Neihouse grew up in Morrilton cheering for the Devil Dogs ("I was on the drill team") and yearning to become a school teacher. The second longest tenured teacher at AHS, Neihouse has taught science long enough that many of her former students - Shilo Blackwell, Chad Powell, Stacy Wood, and Manasseh Moore, among them — are now AHS peers. "I've had so many (students become teachers) I've lost count," she said. 

 

"Back in 1984 I taught eighth and ninth grade with Rosemary Blasingame, and back then we still had eighth graders here before they built the middle school," Neihouse said. "When the middle school opened, Rosemary went to middle school and I stayed at the high school."

 

Alma has flourished in the years since Neihouse came to teach. Teachers have come and gone; administrators have not. 

 

"We had two administrators when I came here; Mr. (Leonard) Daniel and Jerry Valentine," she said. "After Mr. Daniel passed away (1986), and Jerry took over, we've had just a few administrators — Mike McSpadden, Pamm Treece, Pat Widders, Gregg Grant, Mr. (Nick) Spencer) and Mr. (Brian) Kirkendoll."

 

"She came here during a time where all the classrooms, you got to them through exterior doors," Kirkendoll said. "There weren't interior hallways and there wasn't airconditioning. 

 

"You had the school and you had Crabtree Gym sitting over there and the ag building, and a gravel parking lot."

 

Back To The Future 

 

Neihouse contends kids are pretty much the same today as they were four decades ago. 

 

 "I don't think kids have changed a lot," she said. "I think they are a lot more sensitive to what's going on in the world than kids in the '80s ever were.

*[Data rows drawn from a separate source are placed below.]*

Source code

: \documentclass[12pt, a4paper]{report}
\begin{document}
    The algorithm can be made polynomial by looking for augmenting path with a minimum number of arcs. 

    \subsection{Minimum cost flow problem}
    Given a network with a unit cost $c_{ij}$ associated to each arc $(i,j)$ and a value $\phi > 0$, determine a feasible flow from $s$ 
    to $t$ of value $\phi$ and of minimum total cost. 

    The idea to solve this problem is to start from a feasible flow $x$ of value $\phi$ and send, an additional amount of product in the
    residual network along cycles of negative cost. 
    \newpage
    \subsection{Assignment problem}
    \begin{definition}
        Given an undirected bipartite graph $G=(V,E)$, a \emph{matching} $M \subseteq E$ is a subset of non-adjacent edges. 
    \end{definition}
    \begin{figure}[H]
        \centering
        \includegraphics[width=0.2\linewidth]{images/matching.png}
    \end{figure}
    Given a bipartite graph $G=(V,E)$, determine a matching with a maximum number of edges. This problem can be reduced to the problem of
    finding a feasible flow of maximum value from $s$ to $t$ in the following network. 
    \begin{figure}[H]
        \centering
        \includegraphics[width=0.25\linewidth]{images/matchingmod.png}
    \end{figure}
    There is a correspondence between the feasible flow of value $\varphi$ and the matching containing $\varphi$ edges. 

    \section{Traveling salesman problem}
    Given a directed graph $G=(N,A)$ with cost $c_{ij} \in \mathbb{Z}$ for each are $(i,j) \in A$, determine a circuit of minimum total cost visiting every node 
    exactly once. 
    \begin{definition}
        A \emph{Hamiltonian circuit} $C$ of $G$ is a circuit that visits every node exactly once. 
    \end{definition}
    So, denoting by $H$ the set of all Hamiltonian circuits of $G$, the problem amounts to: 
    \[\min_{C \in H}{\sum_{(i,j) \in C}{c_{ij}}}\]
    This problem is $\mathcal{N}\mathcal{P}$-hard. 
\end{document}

Kids are exposed to a lot more news right when it happens, due to the Internet. I think kids mentally struggle a lot more than kids in the '80s and '90s did because a lot of them have seen more from their childhood than we've seen as adults.

 

"I think kids are exposed to a lot more than they should be."

 

Back in the '80s, kids asked to use one of four or five phones found on campus at the office. Now, they'll just text their parents. 

 

"I think the Internet's been a good thing and a bad thing, and I think cell phones have been a good thing and a bad thing," Neihouse said. "I don't think a cell phone should be allowed in kids' hands until they're about 14 years old. I think it shuts them off from forming relationships and to be good communicators. It's hindering that process."

 

Remote learning

 

The process was on full display during the spring when students scrambled to get their daily work complete following the March COVID shutdown. 

 

"Because the family unit is gone, kids are having to raise themselves," Neihouse said. "Back in the spring, when we had AMI, I would work 12 to 14-hour days, because I had kids who would not get online until 10 and 11 o'clock at night because they were having to raise their younger brothers and sisters during the day."

 

After figuring out how to present school, and waiting on word to know if the 2020-21 school would even happen, Neihouse is impressed with how smoothly things have gone.

 

"I think the fact that they (school officials) spray these rooms every night is huge," she said. "We're not having these outbreaks; we're keeping it (numbers) down.